Re: Deleting items from search index increases disk usage

Ryan Zezeski Fri, 02 Nov 2012 10:10:05 -0700

Jeremy,

On Fri, Nov 2, 2012 at 12:31 PM, Jeremy Raymond <[email protected]> wrote:


> I cycled through the compaction on another node. Again after 3 rounds
> compaction has stopped. On one node the merge index is 26 GB on the other
> 21 GB. So it looks like I've hit the 5 segment compaction no-op condition
> on both nodes.


I concur.  This condition seems arbitrary to me and I'm not sure if there
is a good reason for it to exist.  But it's there and the only way we could
remove it for you is to hot-load a new beam.

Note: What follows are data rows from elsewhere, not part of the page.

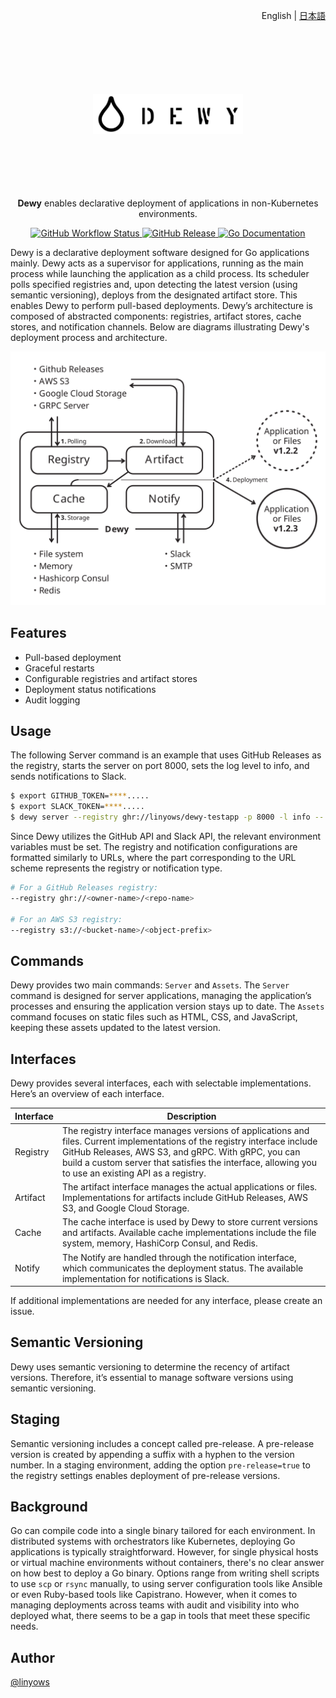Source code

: <p align="right">English | <a href="https://github.com/linyows/dewy/blob/main/README.ja.md">日本語</a></p>

<p align="center">
  <a href="https://dewy.linyo.ws">
    <br><br><br><br><br><br>
    <picture>
      <source media="(prefers-color-scheme: dark)" srcset="https://github.com/linyows/dewy/blob/main/misc/dewy-dark-bg.svg?raw=true">
      <img alt="Dewy" src="https://github.com/linyows/dewy/blob/main/misc/dewy.svg?raw=true" width="240">
    </picture>
    <br><br><br><br><br><br>
  </a>
</p>

<p align="center">
  <strong>Dewy</strong> enables declarative deployment of applications in non-Kubernetes environments.
</p>

<p align="center">
  <a href="https://github.com/linyows/dewy/actions/workflows/build.yml">
    <img alt="GitHub Workflow Status" src="https://img.shields.io/github/actions/workflow/status/linyows/dewy/build.yml?branch=main&style=for-the-badge&labelColor=000000">
  </a>
  <a href="https://github.com/linyows/dewy/releases">
    <img src="http://img.shields.io/github/release/linyows/dewy.svg?style=for-the-badge&labelColor=000000" alt="GitHub Release">
  </a>
  <a href="http://godoc.org/github.com/linyows/dewy">
    <img src="http://img.shields.io/badge/go-documentation-blue.svg?style=for-the-badge&labelColor=000000" alt="Go Documentation">
  </a>
</p>

Dewy is a declarative deployment software designed for Go applications mainly. Dewy acts as a supervisor for applications, running as the main process while launching the application as a child process. Its scheduler polls specified registries and, upon detecting the latest version (using semantic versioning), deploys from the designated artifact store. This enables Dewy to perform pull-based deployments. Dewy’s architecture is composed of abstracted components: registries, artifact stores, cache stores, and notification channels. Below are diagrams illustrating Dewy's deployment process and architecture.

<p align="center">
  <img alt="Dewy Architecture" src="https://github.com/linyows/dewy/blob/main/misc/dewy-architecture.svg?raw=true" width="640"/>
</p>

Features
--

- Pull-based deployment
- Graceful restarts
- Configurable registries and artifact stores
- Deployment status notifications
- Audit logging

Usage
--

The following Server command is an example that uses GitHub Releases as the registry, starts the server on port 8000, sets the log level to info, and sends notifications to Slack.

```sh
$ export GITHUB_TOKEN=****.....
$ export SLACK_TOKEN=****.....
$ dewy server --registry ghr://linyows/dewy-testapp -p 8000 -l info -- /opt/dewy/current/testapp
```

Since Dewy utilizes the GitHub API and Slack API, the relevant environment variables must be set. The registry and notification configurations are formatted similarly to URLs, where the part corresponding to the URL scheme represents the registry or notification type.

```sh
# For a GitHub Releases registry:
--registry ghr://<owner-name>/<repo-name>

# For an AWS S3 registry:
--registry s3://<bucket-name>/<object-prefix>
```

Commands
--

Dewy provides two main commands: `Server` and `Assets`. The `Server` command is designed for server applications, managing the application’s processes and ensuring the application version stays up to date. The `Assets` command focuses on static files such as HTML, CSS, and JavaScript, keeping these assets updated to the latest version.

Interfaces
--

Dewy provides several interfaces, each with selectable implementations. Here’s an overview of each interface.

Interface | Description
---       | ---
Registry  | The registry interface manages versions of applications and files. Current implementations of the registry interface include GitHub Releases, AWS S3, and gRPC. With gRPC, you can build a custom server that satisfies the interface, allowing you to use an existing API as a registry.
Artifact  | The artifact interface manages the actual applications or files. Implementations for artifacts include GitHub Releases, AWS S3, and Google Cloud Storage.
Cache     | The cache interface is used by Dewy to store current versions and artifacts. Available cache implementations include the file system, memory, HashiCorp Consul, and Redis.
Notify    | The Notify are handled through the notification interface, which communicates the deployment status. The available implementation for notifications is Slack.

If additional implementations are needed for any interface, please create an issue.

Semantic Versioning
--

Dewy uses semantic versioning to determine the recency of artifact versions. Therefore, it’s essential to manage software versions using semantic versioning.

Staging
--

Semantic versioning includes a concept called pre-release. A pre-release version is created by appending a suffix with a hyphen to the version number. In a staging environment, adding the option `pre-release=true` to the registry settings enables deployment of pre-release versions.

Background
--

Go can compile code into a single binary tailored for each environment. In distributed systems with orchestrators like Kubernetes, deploying Go applications is typically straightforward. However, for single physical hosts or virtual machine environments without containers, there's no clear answer on how best to deploy a Go binary. Options range from writing shell scripts to use `scp` or `rsync` manually, to using server configuration tools like Ansible or even Ruby-based tools like Capistrano. However, when it comes to managing deployments across teams with audit and visibility into who deployed what, there seems to be a gap in tools that meet these specific needs.

Author
--

[@linyows](https://github.com/linyows)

> What would account for the difference in merge_index size? Shouldn't these
> be relatively the same? There must still be tombstones in there...
>

Riak Search uses term-based partitioning.  It could be that you have some
terms that are more frequent than others which would account for some of
the difference.


>
> On my production cluster the merge_index is ~44GB. I estimate that
> approximately 90 - 95% of the index data belongs to the bucket I no longer
> want indexed. Manually deleting items from the index then manually
> triggering compaction doesn't look like it will scale. Will this workflow
> work to re-build the search index. I need to keep the cluster available for
> writes while doing this:
>
> 1. In a rolling fashion, disable Riak Search one node at a time.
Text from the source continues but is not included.